- Connaissance des Énergies avec AFP
- parue le

La Norvège a frôlé son objectif de ne vendre que des voitures zéro émission en 2025 : le tout-électrique a représenté 95,9% des nouvelles immatriculations sur l’année, selon le Conseil norvégien d’information sur le trafic routier (OFV) dans un communiqué publié ce 2 janvier.
Un mois de décembre dopé par une évolution fiscale en 2026
Au total, 179 549 voitures particulières neuves ont été immatriculées en 2025 en Norvège, un record annuel. La hausse des immatriculations en fin d’année a été plus spectaculaire encore pour ce pays : l’OFV recense 35 188 nouvelles voitures particulières en décembre 2025 (+157,7% sur un an), pour une part de 97,6% de voitures électriques, les acheteurs anticipant un changement de fiscalité au 1er janvier 2026.
"La fin d'année a été historiquement forte, et il ne fait aucun doute que la modification de la TVA à compter du 1er janvier 2026 a incité de nombreuses personnes à acheter une nouvelle voiture électrique avant la fin de l'année", a commenté Geir Inge Stokke, directeur de l'OFV.

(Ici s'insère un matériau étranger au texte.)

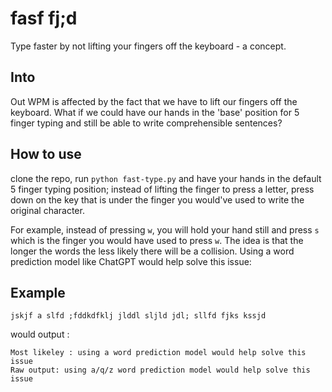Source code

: # fasf fj;d 

Type faster by not lifting your fingers off the keyboard - a concept. 

## Into 

Out WPM is affected by the fact that we have to lift our fingers off the keyboard. What if we could have our hands in the 'base' position for 5 finger typing and still be able to write comprehensible sentences? 

## How to use

clone the repo, run `python fast-type.py` and have your hands in the default 5 finger typing position; instead of lifting the finger to press a letter, press down on the key that is under the finger you would've used to write the original character.

For example, instead of pressing `w`, you will hold your hand still and press `s` which is the finger you would have used to press `w`. The idea is that the longer the words the less likely there will be a collision. Using a word prediction model like ChatGPT would help solve this issue: 

## Example 

```
jskjf a slfd ;fddkdfklj jlddl sljld jdl; sllfd fjks kssjd
```

would output :

```
Most likeley : using a word prediction model would help solve this issue
Raw output: using a/q/z word prediction model would help solve this issue
```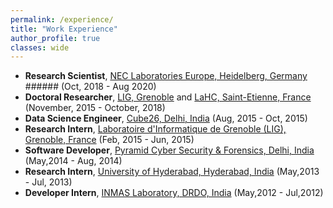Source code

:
 ```yaml
---
permalink: /experience/
title: "Work Experience"
author_profile: true
classes: wide
---
```



* **Research Scientist**, [NEC Laboratories Europe, Heidelberg, Germany](http://neclab.eu/)  ###### (Oct, 2018 - Aug 2020)
* **Doctoral Researcher**, [LIG, Grenoble](https://www.liglab.fr/) and [LaHC, Saint-Etienne, France](http://laboratoirehubertcurien.fr/) (November, 2015 - October, 2018)
* **Data Science Engineer**, [Cube26, Delhi, India](http://cube26.com/) (Aug, 2015 - Oct, 2015)
* **Research Intern**, [Laboratoire d'Informatique de Grenoble (LIG), Grenoble, France](https://www.liglab.fr/) (Feb, 2015 - Jun, 2015)
* **Software Developer**, [Pyramid Cyber Security & Forensics, Delhi, India](http://pyramidcyber.com/) (May,2014 - Aug, 2014)
* **Research Intern**, [University of Hyderabad, Hyderabad, India](http://www.uohyd.ac.in/) (May,2013 - Jul, 2013)
* **Developer Intern**, [INMAS Laboratory, DRDO, India](https://www.drdo.gov.in/labs-and-establishments/institute-nuclear-medicine-allied-sciences-inmas) (May,2012 - Jul,2012)


  

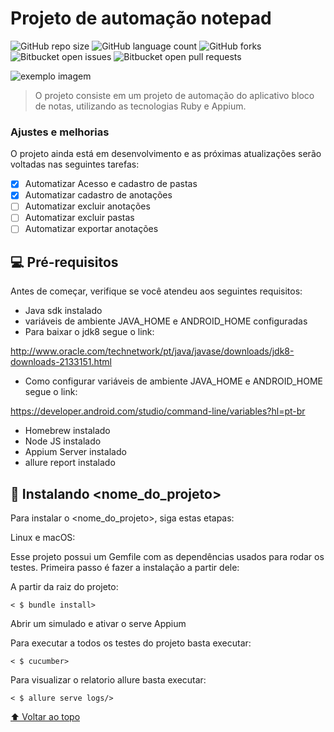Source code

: # Projeto de automação notepad 

<!---Esses são exemplos. Veja https://shields.io para outras pessoas ou para personalizar este conjunto de escudos. Você pode querer incluir dependências, status do projeto e informações de licença aqui--->

![GitHub repo size](https://img.shields.io/github/repo-size/iuricode/README-template?style=for-the-badge)
![GitHub language count](https://img.shields.io/github/languages/count/iuricode/README-template?style=for-the-badge)
![GitHub forks](https://img.shields.io/github/forks/iuricode/README-template?style=for-the-badge)
![Bitbucket open issues](https://img.shields.io/bitbucket/issues/iuricode/README-template?style=for-the-badge)
![Bitbucket open pull requests](https://img.shields.io/bitbucket/pr-raw/iuricode/README-template?style=for-the-badge)

<img src="exemplo-image.png" alt="exemplo imagem">

> O projeto consiste em um projeto de automação do aplicativo bloco de notas, utilizando as tecnologias Ruby e Appium.

### Ajustes e melhorias

O projeto ainda está em desenvolvimento e as próximas atualizações serão voltadas nas seguintes tarefas:

- [x] Automatizar Acesso e cadastro de pastas
- [x] Automatizar cadastro de anotações
- [ ] Automatizar excluir anotações
- [ ] Automatizar excluir pastas
- [ ] Automatizar exportar anotações

## 💻 Pré-requisitos

Antes de começar, verifique se você atendeu aos seguintes requisitos:

- Java sdk instalado
- variáveis de ambiente JAVA_HOME e ANDROID_HOME configuradas
- Para baixar o jdk8 segue o link:

http://www.oracle.com/technetwork/pt/java/javase/downloads/jdk8-downloads-2133151.html
- Como configurar variáveis de ambiente JAVA_HOME e ANDROID_HOME segue o link:

https://developer.android.com/studio/command-line/variables?hl=pt-br

- Homebrew instalado
- Node JS instalado
- Appium Server instalado
- allure report instalado

## 🚀 Instalando <nome_do_projeto>

Para instalar o <nome_do_projeto>, siga estas etapas:

Linux e macOS:

Esse projeto possui um Gemfile com as dependências usados para rodar os testes. Primeira passo é fazer a instalação a partir dele:

A partir da raiz do projeto:
```
< $ bundle install> 
```
Abrir um simulado e ativar o serve Appium

Para executar a todos os testes do projeto basta executar:
```
< $ cucumber> 
```
Para visualizar o relatorio allure basta executar:
```
< $ allure serve logs/> 
```




[⬆ Voltar ao topo](#nome-do-projeto)<br>
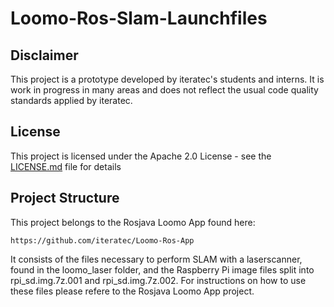 # Loomo-Ros-Slam-Launchfiles

## Disclaimer

This project is a prototype developed by iteratec's students and interns.
It is work in progress in many areas and does not reflect the usual code quality standards
applied by iteratec.

## License

This project is licensed under the Apache 2.0 License - see the [LICENSE.md](LICENSE.md) file for details

## Project Structure
This project belongs to the Rosjava Loomo App found here:
```
https://github.com/iteratec/Loomo-Ros-App
```
It consists of the files necessary to perform SLAM with a laserscanner, found in the loomo_laser folder, and the Raspberry Pi image files split into rpi_sd.img.7z.001 and rpi_sd.img.7z.002.
For instructions on how to use these files please refere to the Rosjava Loomo App project.
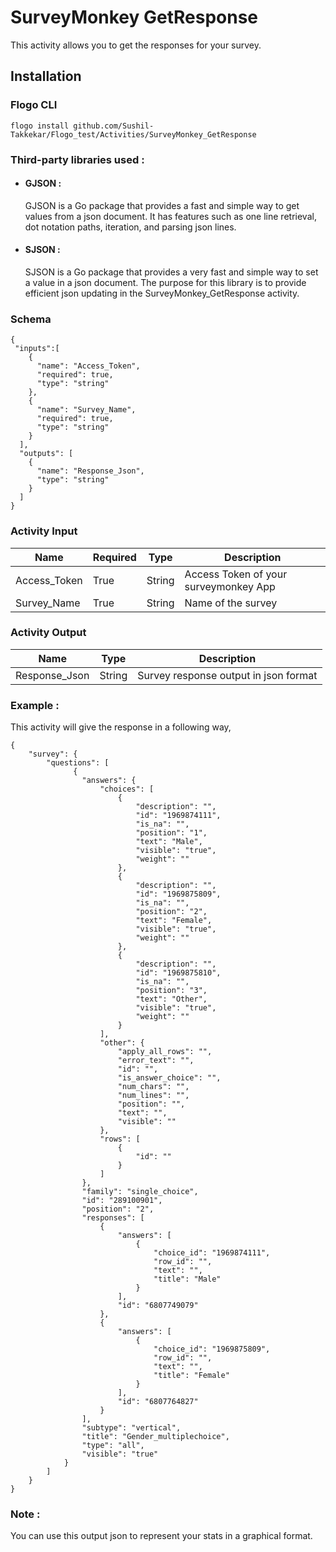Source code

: # SurveyMonkey GetResponse

This activity allows you to get the responses for your survey.

## Installation

### Flogo CLI

```
flogo install github.com/Sushil-Takkekar/Flogo_test/Activities/SurveyMonkey_GetResponse
```

### Third-party libraries used :
- #### GJSON : 
	GJSON is a Go package that provides a fast and simple way to get values from a json document. It has features such as one line retrieval, dot notation paths, iteration, and parsing json lines.
- #### SJSON : 
	SJSON is a Go package that provides a very fast and simple way to set a value in a json document. The purpose for this library is to provide efficient json updating in the SurveyMonkey_GetResponse activity.

### Schema

```
{
 "inputs":[
    {
      "name": "Access_Token",
      "required": true,
      "type": "string"
    },
	{
      "name": "Survey_Name",
      "required": true,
      "type": "string"
    }
  ],
  "outputs": [
    {
      "name": "Response_Json",
      "type": "string"
    }
  ]
}
```

### Activity Input


| Name | Required | Type | Description |
| ---- | -------- | ---- |------------ |
| Access_Token | True | String | Access Token of your surveymonkey App |
| Survey_Name  | True | String | Name of the survey |


### Activity Output


| Name | Type | Description |
| ---- | ---- | ----------- |
| Response_Json | String | Survey response output in json format |

### Example :
This activity will give the response in a following way,

```
{
    "survey": {
        "questions": [
              {
                "answers": {
                    "choices": [
                        {
                            "description": "",
                            "id": "1969874111",
                            "is_na": "",
                            "position": "1",
                            "text": "Male",
                            "visible": "true",
                            "weight": ""
                        },
                        {
                            "description": "",
                            "id": "1969875809",
                            "is_na": "",
                            "position": "2",
                            "text": "Female",
                            "visible": "true",
                            "weight": ""
                        },
                        {
                            "description": "",
                            "id": "1969875810",
                            "is_na": "",
                            "position": "3",
                            "text": "Other",
                            "visible": "true",
                            "weight": ""
                        }
                    ],
                    "other": {
                        "apply_all_rows": "",
                        "error_text": "",
                        "id": "",
                        "is_answer_choice": "",
                        "num_chars": "",
                        "num_lines": "",
                        "position": "",
                        "text": "",
                        "visible": ""
                    },
                    "rows": [
                        {
                            "id": ""
                        }
                    ]
                },
                "family": "single_choice",
                "id": "289100901",
                "position": "2",
                "responses": [
                    {
                        "answers": [
                            {
                                "choice_id": "1969874111",
                                "row_id": "",
                                "text": "",
                                "title": "Male"
                            }
                        ],
                        "id": "6807749079"
                    },
                    {
                        "answers": [
                            {
                                "choice_id": "1969875809",
                                "row_id": "",
                                "text": "",
                                "title": "Female"
                            }
                        ],
                        "id": "6807764827"
                    }
                ],
                "subtype": "vertical",
                "title": "Gender_multiplechoice",
                "type": "all",
                "visible": "true"
            }
        ]
    }
}
```

### Note :
You can use this output json to represent your stats in a graphical format.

Le gouvernement a en effet abaissé en 2026 le seuil de prix à partir duquel une voiture électrique neuve est soumise à la TVA : l’exemption (TVA norvégienne à 25%) ne s’applique plus que jusqu’à 300 000 couronnes, contre 500 000 couronnes (environ 42 500 euros) jusque-là.

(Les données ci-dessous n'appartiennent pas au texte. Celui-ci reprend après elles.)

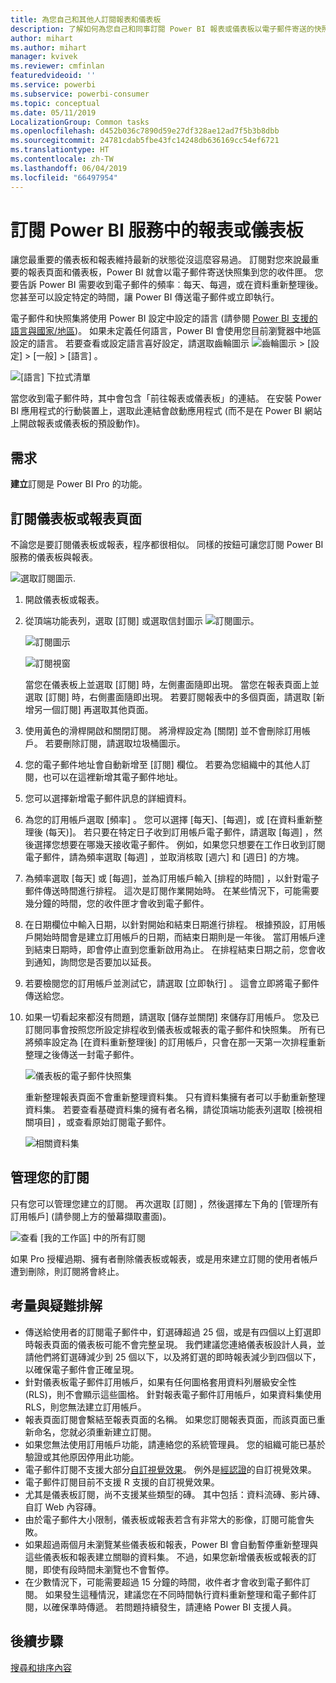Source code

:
 ```yaml
---
title: 為您自己和其他人訂閱報表和儀表板
description: 了解如何為您自己和同事訂閱 Power BI 報表或儀表板以電子郵件寄送的快照集。
author: mihart
ms.author: mihart
manager: kvivek
ms.reviewer: cmfinlan
featuredvideoid: ''
ms.service: powerbi
ms.subservice: powerbi-consumer
ms.topic: conceptual
ms.date: 05/11/2019
LocalizationGroup: Common tasks
ms.openlocfilehash: d452b036c7890d59e27df328ae12ad7f5b3b8dbb
ms.sourcegitcommit: 24781cdab5fbe43fc14248db636169cc54ef6721
ms.translationtype: HT
ms.contentlocale: zh-TW
ms.lasthandoff: 06/04/2019
ms.locfileid: "66497954"
---
```

# <a name="subscribe-to-a-report-or-dashboard-in-power-bi-service"></a>訂閱 Power BI 服務中的報表或儀表板 
讓您最重要的儀表板和報表維持最新的狀態從沒這麼容易過。 訂閱對您來說最重要的報表頁面和儀表板，Power BI 就會以電子郵件寄送快照集到您的收件匣。 您要告訴 Power BI 需要收到電子郵件的頻率︰每天、每週，或在資料重新整理後。 您甚至可以設定特定的時間，讓 Power BI 傳送電子郵件或立即執行。  

電子郵件和快照集將使用 Power BI 設定中設定的語言 (請參閱 [Power BI 支援的語言與國家/地區](../supported-languages-countries-regions.md))。 如果未定義任何語言，Power BI 會使用您目前瀏覽器中地區設定的語言。 若要查看或設定語言喜好設定，請選取齒輪圖示 ![齒輪圖示](./media/end-user-subscribe/power-bi-settings-icon.png) > [設定] > [一般] > [語言]  。 

![[語言] 下拉式清單](./media/end-user-subscribe/power-bi-language.png)

當您收到電子郵件時，其中會包含「前往報表或儀表板」的連結。 在安裝 Power BI 應用程式的行動裝置上，選取此連結會啟動應用程式 (而不是在 Power BI 網站上開啟報表或儀表板的預設動作)。


## <a name="requirements"></a>需求
**建立**訂閱是 Power BI Pro 的功能。   

## <a name="subscribe-to-a-dashboard-or-a-report-page"></a>訂閱儀表板或報表頁面
不論您是要訂閱儀表板或報表，程序都很相似。 同樣的按鈕可讓您訂閱 Power BI 服務的儀表板與報表。
 
![選取訂閱圖示](./media/end-user-subscribe/power-bi-subscribe-orientation.png).

1. 開啟儀表板或報表。
2. 從頂端功能表列，選取 [訂閱]  或選取信封圖示 ![訂閱圖示](./media/end-user-subscribe/power-bi-icon-envelope.png)。
   
   ![訂閱圖示](./media/end-user-subscribe/power-bi-subscribe-icon.png)

   ![訂閱視窗](./media/end-user-subscribe/power-bi-emails-newer.png)
    
    當您在儀表板上並選取 [訂閱]  時，左側畫面隨即出現。 當您在報表頁面上並選取 [訂閱]  時，右側畫面隨即出現。 若要訂閱報表中的多個頁面，請選取 [新增另一個訂閱]  再選取其他頁面。 

4. 使用黃色的滑桿開啟和關閉訂閱。  將滑桿設定為 [關閉] 並不會刪除訂用帳戶。 若要刪除訂閱，請選取垃圾桶圖示。

4. 您的電子郵件地址會自動新增至 [訂閱]  欄位。 若要為您組織中的其他人訂閱，也可以在這裡新增其電子郵件地址。 

5. 您可以選擇新增電子郵件訊息的詳細資料。 

5. 為您的訂用帳戶選取 [頻率]  。  您可以選擇 [每天]、[每週]，或 [在資料重新整理後 (每天)]。  若只要在特定日子收到訂用帳戶電子郵件，請選取 [每週]  ，然後選擇您想要在哪幾天接收電子郵件。  例如，如果您只想要在工作日收到訂閱電子郵件，請為頻率選取 [每週]  ，並取消核取 [週六] 和 [週日] 的方塊。   

6. 為頻率選取 [每天] 或 [每週]，並為訂用帳戶輸入 [排程的時間]   ，以針對電子郵件傳送時間進行排程。  這次是訂閱作業開始時。 在某些情況下，可能需要幾分鐘的時間，您的收件匣才會收到電子郵件。    

7. 在日期欄位中輸入日期，以針對開始和結束日期進行排程。 根據預設，訂用帳戶開始時間會是建立訂用帳戶的日期，而結束日期則是一年後。 當訂用帳戶達到結束日期時，即會停止直到您重新啟用為止。  在排程結束日期之前，您會收到通知，詢問您是否要加以延長。     

8. 若要檢閱您的訂用帳戶並測試它，請選取 [立即執行]  。  這會立即將電子郵件傳送給您。 

8. 如果一切看起來都沒有問題，請選取 [儲存並關閉]  來儲存訂用帳戶。 您及已訂閱同事會按照您所設定排程收到儀表板或報表的電子郵件和快照集。 所有已將頻率設定為 [在資料重新整理後]  的訂用帳戶，只會在那一天第一次排程重新整理之後傳送一封電子郵件。
   
   ![儀表板的電子郵件快照集](media/end-user-subscribe/power-bi-subscribe-email.png)
   
    重新整理報表頁面不會重新整理資料集。 只有資料集擁有者可以手動重新整理資料集。 若要查看基礎資料集的擁有者名稱，請從頂端功能表列選取 [檢視相關項目]  ，或查看原始訂閱電子郵件。
   
    ![相關資料集](./media/end-user-subscribe/power-bi-view-related-screen.png)


## <a name="manage-your-subscriptions"></a>管理您的訂閱
只有您可以管理您建立的訂閱。 再次選取 [訂閱]  ，然後選擇左下角的 [管理所有訂用帳戶]  (請參閱上方的螢幕擷取畫面)。 

![查看 [我的工作區] 中的所有訂閱](./media/end-user-subscribe/power-bi-manage.png)

如果 Pro 授權過期、擁有者刪除儀表板或報表，或是用來建立訂閱的使用者帳戶遭到刪除，則訂閱將會終止。

## <a name="considerations-and-troubleshooting"></a>考量與疑難排解
* 傳送給使用者的訂閱電子郵件中，釘選磚超過 25 個，或是有四個以上釘選即時報表頁面的儀表板可能不會完整呈現。 我們建議您連絡儀表板設計人員，並請他們將釘選磚減少到 25 個以下，以及將釘選的即時報表減少到四個以下，以確保電子郵件會正確呈現。  
* 針對儀表板電子郵件訂用帳戶，如果有任何圖格套用資料列層級安全性 (RLS)，則不會顯示這些圖格。  針對報表電子郵件訂用帳戶，如果資料集使用 RLS，則您無法建立訂用帳戶。
* 報表頁面訂閱會繫結至報表頁面的名稱。 如果您訂閱報表頁面，而該頁面已重新命名，您就必須重新建立訂閱。
* 如果您無法使用訂用帳戶功能，請連絡您的系統管理員。 您的組織可能已基於驗證或其他原因停用此功能。  
* 電子郵件訂閱不支援大部分[自訂視覺效果](../power-bi-custom-visuals.md)。  例外是[經認證](../power-bi-custom-visuals-certified.md)的自訂視覺效果。  
* 電子郵件訂閱目前不支援 R 支援的自訂視覺效果。  
* 尤其是儀表板訂閱，尚不支援某些類型的磚。  其中包括：資料流磚、影片磚、自訂 Web 內容磚。     
* 由於電子郵件大小限制，儀表板或報表若含有非常大的影像，訂閱可能會失敗。    
* 如果超過兩個月未瀏覽某些儀表板和報表，Power BI 會自動暫停重新整理與這些儀表板和報表建立關聯的資料集。  不過，如果您新增儀表板或報表的訂閱，即使有段時間未瀏覽也不會暫停。
* 在少數情況下，可能需要超過 15 分鐘的時間，收件者才會收到電子郵件訂閱。  如果發生這種情況，建議您在不同時間執行資料重新整理和電子郵件訂閱，以確保準時傳遞。  若問題持續發生，請連絡 Power BI 支援人員。

## <a name="next-steps"></a>後續步驟

[搜尋和排序內容](end-user-search-sort.md)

Dans le cadre d’un compromis budgétaire, la suppression totale de cette exemption, initialement envisagée à partir de 2027, a été repoussée à 2028, avec une étape intermédiaire évoquée pour 2027 (seuil d’exemption ramené à 150 000 couronnes).
Tesla reste numéro un, les marques chinoises s’installent
Parmi les constructeurs, Tesla a consolidé sa position numéro un en Norvège : 34 285 voitures neuves de la marque y ont été immatriculées en 2025, soit 19,1% de part de marché, d’après l’OFV. Le modèle Tesla Model Y a, à lui seul, totalisé 27 621 premières immatriculations sur l’année.
L’année 2025 a par ailleurs confirmé que les constructeurs automobiles chinois ont clairement pris pied sur le marché norvégien des voitures neuves. L’OFV estime que 24 524 voitures neuves d’origine chinoise ont été enregistrées en 2025, soit 13,7% des ventes (contre 10,4% en 2024), BYD étant le premier représentant de ce groupe.
Le marché norvégien automobile est désormais quasi intégralement électrifié : la part résiduelle (4,1%) se compose encore de quelques hybrides, essence et diesel, souvent sur des usages spécifiques.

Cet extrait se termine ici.